→ **EXERCISE BRIEF**
Word for word, retype the records below.

→ **DATA FOR THE TASK**

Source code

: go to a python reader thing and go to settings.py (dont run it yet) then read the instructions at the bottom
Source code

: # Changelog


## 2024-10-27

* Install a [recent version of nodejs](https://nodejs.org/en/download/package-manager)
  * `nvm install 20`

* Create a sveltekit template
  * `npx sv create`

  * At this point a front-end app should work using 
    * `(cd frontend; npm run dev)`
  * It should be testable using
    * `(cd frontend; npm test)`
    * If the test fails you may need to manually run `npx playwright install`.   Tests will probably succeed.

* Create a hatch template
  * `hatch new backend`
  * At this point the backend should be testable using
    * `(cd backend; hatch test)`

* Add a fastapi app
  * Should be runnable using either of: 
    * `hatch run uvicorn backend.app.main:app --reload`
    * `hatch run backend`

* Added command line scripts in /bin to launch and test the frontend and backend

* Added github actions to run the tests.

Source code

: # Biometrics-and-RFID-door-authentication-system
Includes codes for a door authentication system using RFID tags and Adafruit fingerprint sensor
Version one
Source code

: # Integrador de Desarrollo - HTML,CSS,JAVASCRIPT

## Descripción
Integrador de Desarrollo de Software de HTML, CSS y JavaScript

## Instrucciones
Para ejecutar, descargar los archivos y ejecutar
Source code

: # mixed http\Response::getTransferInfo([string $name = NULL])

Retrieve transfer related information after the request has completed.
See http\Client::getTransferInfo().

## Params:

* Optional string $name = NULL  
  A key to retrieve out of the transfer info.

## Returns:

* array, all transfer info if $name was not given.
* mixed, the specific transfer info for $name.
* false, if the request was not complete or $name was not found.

→ **EXERCISE OUTPUT**
Source code

: go to a python reader thing and go to settings.py (dont run it yet) then read the instructions at the bottom
Source code

: # Changelog


## 2024-10-27

* Install a [recent version of nodejs](https://nodejs.org/en/download/package-manager)
  * `nvm install 20`

* Create a sveltekit template
  * `npx sv create`

  * At this point a front-end app should work using 
    * `(cd frontend; npm run dev)`
  * It should be testable using
    * `(cd frontend; npm test)`
    * If the test fails you may need to manually run `npx playwright install`.   Tests will probably succeed.

* Create a hatch template
  * `hatch new backend`
  * At this point the backend should be testable using
    * `(cd backend; hatch test)`

* Add a fastapi app
  * Should be runnable using either of: 
    * `hatch run uvicorn backend.app.main:app --reload`
    * `hatch run backend`

* Added command line scripts in /bin to launch and test the frontend and backend

* Added github actions to run the tests.

Source code

: # Biometrics-and-RFID-door-authentication-system
Includes codes for a door authentication system using RFID tags and Adafruit fingerprint sensor
Version one
Source code

: # Integrador de Desarrollo - HTML,CSS,JAVASCRIPT

## Descripción
Integrador de Desarrollo de Software de HTML, CSS y JavaScript

## Instrucciones
Para ejecutar, descargar los archivos y ejecutar
Source code

: # mixed http\Response::getTransferInfo([string $name = NULL])

Retrieve transfer related information after the request has completed.
See http\Client::getTransferInfo().

## Params:

* Optional string $name = NULL  
  A key to retrieve out of the transfer info.

## Returns:

* array, all transfer info if $name was not given.
* mixed, the specific transfer info for $name.
* false, if the request was not complete or $name was not found.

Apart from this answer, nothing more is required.